Anne tries to convince me that even if I lost my job there are plenty of things I could do. I could get another job; I could open a business; I could teach law school. None of it seems plausible to me but I listen to her anyway. Having food in my stomach makes me feel better. It gives me courage to ask her: “Anne, if I were on the street, would you take me in?”

I don’t see the tear, but I hear it in her voice. Anne assures me that I could always come live with her. How this would be possible is not clear to me. “No seas maricón,” says my inner voice, “no seas maricón.” How a gay man and his ex-wife and kids could live together is clearly implausible. Again, the inner voice: “No seas maricón.” Yet, her assurance gives me strength, and silences the inner voice.

I continue eating. I finish my first meal in three days.

Anne clears the plates and looks me firmly in the eyes. “OK,” she says. “Now that you have that in your stomach, you are coming over to my house for a real meal. I’m going to fatten you up.”

Yes, Mother Earth. Yes, Betty Homemaker. Yes, Hilary Clinton. I will let you heal me back to health.

3 comments:

bear said...

I'm sorry you've been constantly reminded to "don't be a fag." I think people who love us say that because they think it's a choice...as if they were helping us. Unfortunately, it's only further confused the tragic reality of it all has made you feel that you are now worthless...I'm sure you're parents loved you and they thought maybe this would help you from not making this "choice" and live a better life. Ironic that their want of a better life for you has left you scarred with a want to die.
So who's fault is it that it's all gone to hell now?...the truth is, there is no one to blame for this...it just happened, and unfortunately like many of us "it just happened" to you and now you must suffer the truth. Just as we do.
I'm not sure what else to say. I remember being there and I can see in retrospect that I wouldn't listen to whatever anyone would say.

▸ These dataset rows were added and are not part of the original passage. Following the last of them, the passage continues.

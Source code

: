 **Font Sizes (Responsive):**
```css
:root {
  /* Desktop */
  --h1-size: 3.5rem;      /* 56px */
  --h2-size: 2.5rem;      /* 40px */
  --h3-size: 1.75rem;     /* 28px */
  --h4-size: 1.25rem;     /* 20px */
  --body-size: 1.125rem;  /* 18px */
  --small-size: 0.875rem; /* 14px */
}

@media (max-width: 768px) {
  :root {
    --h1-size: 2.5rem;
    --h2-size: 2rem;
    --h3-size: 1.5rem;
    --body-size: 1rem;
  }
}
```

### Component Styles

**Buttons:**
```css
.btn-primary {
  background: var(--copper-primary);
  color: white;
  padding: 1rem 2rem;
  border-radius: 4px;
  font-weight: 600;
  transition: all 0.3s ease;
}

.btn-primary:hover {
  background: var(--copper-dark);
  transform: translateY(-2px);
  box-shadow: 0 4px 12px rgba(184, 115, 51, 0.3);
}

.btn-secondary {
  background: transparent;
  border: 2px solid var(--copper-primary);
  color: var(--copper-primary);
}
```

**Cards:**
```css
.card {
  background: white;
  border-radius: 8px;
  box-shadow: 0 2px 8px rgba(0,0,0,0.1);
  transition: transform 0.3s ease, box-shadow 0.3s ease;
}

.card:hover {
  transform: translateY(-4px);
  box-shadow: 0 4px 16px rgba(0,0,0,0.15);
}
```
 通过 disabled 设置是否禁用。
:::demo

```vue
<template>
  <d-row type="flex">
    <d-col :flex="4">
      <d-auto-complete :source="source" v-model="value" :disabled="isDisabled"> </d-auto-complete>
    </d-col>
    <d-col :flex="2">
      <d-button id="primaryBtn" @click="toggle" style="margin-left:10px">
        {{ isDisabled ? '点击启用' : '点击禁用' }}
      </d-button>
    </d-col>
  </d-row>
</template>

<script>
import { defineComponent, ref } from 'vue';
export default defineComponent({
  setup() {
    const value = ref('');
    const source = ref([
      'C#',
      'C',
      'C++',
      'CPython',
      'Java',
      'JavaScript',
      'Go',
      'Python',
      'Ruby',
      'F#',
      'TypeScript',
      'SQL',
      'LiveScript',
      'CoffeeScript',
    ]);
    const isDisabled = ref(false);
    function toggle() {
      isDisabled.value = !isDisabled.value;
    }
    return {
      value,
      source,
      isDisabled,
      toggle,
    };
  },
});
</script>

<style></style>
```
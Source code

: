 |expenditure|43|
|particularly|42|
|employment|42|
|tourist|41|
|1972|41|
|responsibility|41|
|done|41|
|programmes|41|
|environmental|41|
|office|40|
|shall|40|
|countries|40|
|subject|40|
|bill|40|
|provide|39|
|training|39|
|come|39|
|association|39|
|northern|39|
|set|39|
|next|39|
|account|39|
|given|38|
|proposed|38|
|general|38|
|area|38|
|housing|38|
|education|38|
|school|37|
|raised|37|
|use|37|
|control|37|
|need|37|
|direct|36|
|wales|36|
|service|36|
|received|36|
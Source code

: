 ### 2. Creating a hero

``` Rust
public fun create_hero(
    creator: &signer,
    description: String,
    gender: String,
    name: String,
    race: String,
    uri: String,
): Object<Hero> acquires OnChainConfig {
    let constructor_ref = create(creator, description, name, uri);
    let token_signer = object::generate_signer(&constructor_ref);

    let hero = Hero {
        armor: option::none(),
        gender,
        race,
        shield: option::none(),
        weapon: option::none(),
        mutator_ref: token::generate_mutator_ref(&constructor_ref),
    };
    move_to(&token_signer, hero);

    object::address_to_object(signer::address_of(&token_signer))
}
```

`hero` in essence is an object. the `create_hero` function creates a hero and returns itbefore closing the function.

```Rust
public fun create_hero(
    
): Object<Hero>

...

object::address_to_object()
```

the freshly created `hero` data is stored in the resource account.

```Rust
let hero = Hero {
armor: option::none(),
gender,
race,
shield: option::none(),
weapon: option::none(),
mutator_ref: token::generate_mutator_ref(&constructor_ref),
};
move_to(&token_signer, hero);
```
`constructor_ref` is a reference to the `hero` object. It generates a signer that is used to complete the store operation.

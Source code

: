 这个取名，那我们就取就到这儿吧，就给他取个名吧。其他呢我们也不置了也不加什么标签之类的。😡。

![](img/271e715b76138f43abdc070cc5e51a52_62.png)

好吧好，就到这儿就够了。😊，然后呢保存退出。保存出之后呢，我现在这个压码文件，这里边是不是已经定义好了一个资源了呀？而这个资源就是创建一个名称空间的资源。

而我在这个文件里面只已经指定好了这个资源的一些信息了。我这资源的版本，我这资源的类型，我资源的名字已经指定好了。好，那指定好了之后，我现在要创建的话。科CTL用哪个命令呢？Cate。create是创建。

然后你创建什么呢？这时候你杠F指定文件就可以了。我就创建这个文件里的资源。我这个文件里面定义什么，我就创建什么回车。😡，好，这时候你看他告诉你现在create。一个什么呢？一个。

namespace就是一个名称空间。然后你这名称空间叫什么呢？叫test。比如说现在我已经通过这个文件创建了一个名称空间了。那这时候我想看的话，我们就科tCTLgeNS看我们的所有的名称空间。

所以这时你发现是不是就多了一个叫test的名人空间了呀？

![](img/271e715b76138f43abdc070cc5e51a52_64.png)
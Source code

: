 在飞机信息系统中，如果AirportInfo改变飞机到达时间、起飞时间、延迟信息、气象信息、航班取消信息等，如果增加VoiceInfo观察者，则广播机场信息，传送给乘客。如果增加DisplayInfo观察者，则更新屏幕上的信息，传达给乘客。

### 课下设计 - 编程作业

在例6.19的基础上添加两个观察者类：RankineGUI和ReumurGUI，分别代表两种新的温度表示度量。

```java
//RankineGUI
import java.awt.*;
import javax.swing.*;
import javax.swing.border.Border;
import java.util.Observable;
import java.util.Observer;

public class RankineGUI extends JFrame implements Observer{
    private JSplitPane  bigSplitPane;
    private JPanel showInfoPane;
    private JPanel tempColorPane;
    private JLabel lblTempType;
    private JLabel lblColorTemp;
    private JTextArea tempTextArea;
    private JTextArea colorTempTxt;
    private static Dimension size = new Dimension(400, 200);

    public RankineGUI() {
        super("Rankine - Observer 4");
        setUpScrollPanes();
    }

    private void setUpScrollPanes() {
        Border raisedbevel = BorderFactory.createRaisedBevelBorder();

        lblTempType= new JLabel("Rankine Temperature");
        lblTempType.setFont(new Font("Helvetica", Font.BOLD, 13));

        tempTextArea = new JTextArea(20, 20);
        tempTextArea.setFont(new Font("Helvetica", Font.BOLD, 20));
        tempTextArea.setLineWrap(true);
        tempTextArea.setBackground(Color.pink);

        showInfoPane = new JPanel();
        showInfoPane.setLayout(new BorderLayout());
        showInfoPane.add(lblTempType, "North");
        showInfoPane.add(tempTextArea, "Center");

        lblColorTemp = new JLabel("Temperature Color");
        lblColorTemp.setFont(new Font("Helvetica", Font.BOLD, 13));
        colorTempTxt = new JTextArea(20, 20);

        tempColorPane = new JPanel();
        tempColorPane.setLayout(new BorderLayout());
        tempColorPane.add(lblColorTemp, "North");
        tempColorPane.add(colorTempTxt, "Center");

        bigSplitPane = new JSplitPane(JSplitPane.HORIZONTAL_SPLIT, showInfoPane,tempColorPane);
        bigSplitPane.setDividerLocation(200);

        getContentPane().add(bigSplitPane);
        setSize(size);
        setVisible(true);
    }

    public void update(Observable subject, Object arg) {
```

I was way too smart and clever to figure them out, as if everyone was trying to trick me out of it. I think you know, as I, that something's not right about it still...one clue is we are aware of the lies. I do hope that you will (or have) found some "feeling." I say feeling because I remember feeling completely numb emotionally as if I were standing somewhere else watching it all unfold on TV, ending it was like changing the channel, (you kind of captured it in your writing.)
I do see that you write pretty damn good, and that it's obvious you are loved by Anne and your kids. Anne is right too of course, you should seek help. Perhaps to learn to "feel" again. Thanks for sharing too.

Bigg said...

I, too, would like to thank you for sharing this. I think that a lot of us, being who and what we are, have come to a point so low that we've considered the unthinkable.
I wish only the best for you. Please keep posting.

A Troll At Sea said...

ER:

nunca olvide que Ud NO es solo. Sí somos la communidad mas extrana del mundo, pero estamos aquí para Ud.

Hay vida en el enredo que son nuestras vidas, que son nuestras amistades, que son nuestras esperanzas.

Nunca olvide que estamos aquí para Ud.